* **Instructions for the task**: Copy all lines below containing "null".

··· Provided entries

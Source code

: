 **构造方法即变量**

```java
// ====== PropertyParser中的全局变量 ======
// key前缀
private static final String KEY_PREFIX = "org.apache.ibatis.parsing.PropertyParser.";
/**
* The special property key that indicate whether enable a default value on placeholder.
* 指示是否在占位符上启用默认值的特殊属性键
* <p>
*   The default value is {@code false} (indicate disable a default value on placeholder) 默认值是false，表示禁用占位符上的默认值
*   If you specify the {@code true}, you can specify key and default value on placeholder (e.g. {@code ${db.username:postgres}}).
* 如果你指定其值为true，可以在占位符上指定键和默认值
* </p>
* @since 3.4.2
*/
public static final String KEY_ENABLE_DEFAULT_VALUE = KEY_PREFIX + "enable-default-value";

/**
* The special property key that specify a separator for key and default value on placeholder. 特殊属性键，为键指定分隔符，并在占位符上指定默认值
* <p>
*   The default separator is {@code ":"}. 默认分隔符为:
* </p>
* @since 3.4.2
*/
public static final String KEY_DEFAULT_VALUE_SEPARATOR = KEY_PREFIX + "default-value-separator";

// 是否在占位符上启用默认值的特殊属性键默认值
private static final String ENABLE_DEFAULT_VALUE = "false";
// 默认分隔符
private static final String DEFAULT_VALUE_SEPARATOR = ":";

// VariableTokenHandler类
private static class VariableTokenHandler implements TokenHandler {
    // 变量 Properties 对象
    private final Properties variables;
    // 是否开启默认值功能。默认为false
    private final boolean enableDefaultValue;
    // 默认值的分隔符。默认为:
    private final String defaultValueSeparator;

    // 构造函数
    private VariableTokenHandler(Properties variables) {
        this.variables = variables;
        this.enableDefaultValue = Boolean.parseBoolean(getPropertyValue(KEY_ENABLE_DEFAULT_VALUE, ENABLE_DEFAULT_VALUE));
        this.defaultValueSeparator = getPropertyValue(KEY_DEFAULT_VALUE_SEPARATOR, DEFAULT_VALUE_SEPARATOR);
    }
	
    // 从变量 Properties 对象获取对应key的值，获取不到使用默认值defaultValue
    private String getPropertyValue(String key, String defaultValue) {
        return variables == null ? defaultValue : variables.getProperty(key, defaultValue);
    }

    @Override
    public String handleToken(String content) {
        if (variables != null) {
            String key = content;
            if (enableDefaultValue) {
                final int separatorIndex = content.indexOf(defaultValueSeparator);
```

······

* **Response area**:
        return variables == null ? defaultValue : variables.getProperty(key, defaultValue);
        if (variables != null) {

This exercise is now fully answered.